(Material for the task begins)
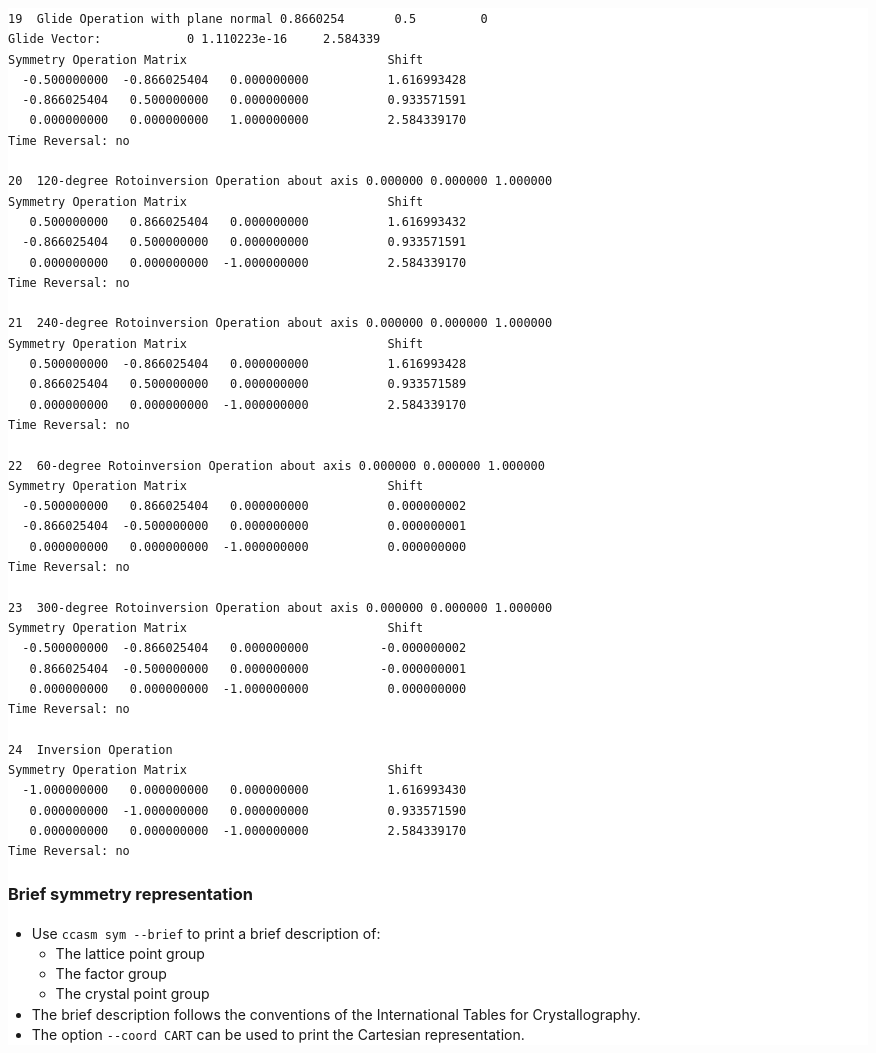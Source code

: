     19  Glide Operation with plane normal 0.8660254       0.5         0
    Glide Vector:            0 1.110223e-16     2.584339
    Symmetry Operation Matrix                            Shift 
      -0.500000000  -0.866025404   0.000000000           1.616993428
      -0.866025404   0.500000000   0.000000000           0.933571591
       0.000000000   0.000000000   1.000000000           2.584339170
    Time Reversal: no
    
    20  120-degree Rotoinversion Operation about axis 0.000000 0.000000 1.000000
    Symmetry Operation Matrix                            Shift 
       0.500000000   0.866025404   0.000000000           1.616993432
      -0.866025404   0.500000000   0.000000000           0.933571591
       0.000000000   0.000000000  -1.000000000           2.584339170
    Time Reversal: no
    
    21  240-degree Rotoinversion Operation about axis 0.000000 0.000000 1.000000
    Symmetry Operation Matrix                            Shift 
       0.500000000  -0.866025404   0.000000000           1.616993428
       0.866025404   0.500000000   0.000000000           0.933571589
       0.000000000   0.000000000  -1.000000000           2.584339170
    Time Reversal: no
    
    22  60-degree Rotoinversion Operation about axis 0.000000 0.000000 1.000000
    Symmetry Operation Matrix                            Shift 
      -0.500000000   0.866025404   0.000000000           0.000000002
      -0.866025404  -0.500000000   0.000000000           0.000000001
       0.000000000   0.000000000  -1.000000000           0.000000000
    Time Reversal: no
    
    23  300-degree Rotoinversion Operation about axis 0.000000 0.000000 1.000000
    Symmetry Operation Matrix                            Shift 
      -0.500000000  -0.866025404   0.000000000          -0.000000002
       0.866025404  -0.500000000   0.000000000          -0.000000001
       0.000000000   0.000000000  -1.000000000           0.000000000
    Time Reversal: no
    
    24  Inversion Operation
    Symmetry Operation Matrix                            Shift 
      -1.000000000   0.000000000   0.000000000           1.616993430
       0.000000000  -1.000000000   0.000000000           0.933571590
       0.000000000   0.000000000  -1.000000000           2.584339170
    Time Reversal: no
    


### Brief symmetry representation

- Use `ccasm sym --brief` to print a brief description of:
  - The lattice point group
  - The factor group
  - The crystal point group
- The brief description follows the conventions of the International Tables for Crystallography. 
- The option `--coord CART` can be used to print the Cartesian representation.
(Material for the task ends)
## Task requirements
Report how many lines of the records hold the word "about", and supply no other text.

## Task response
4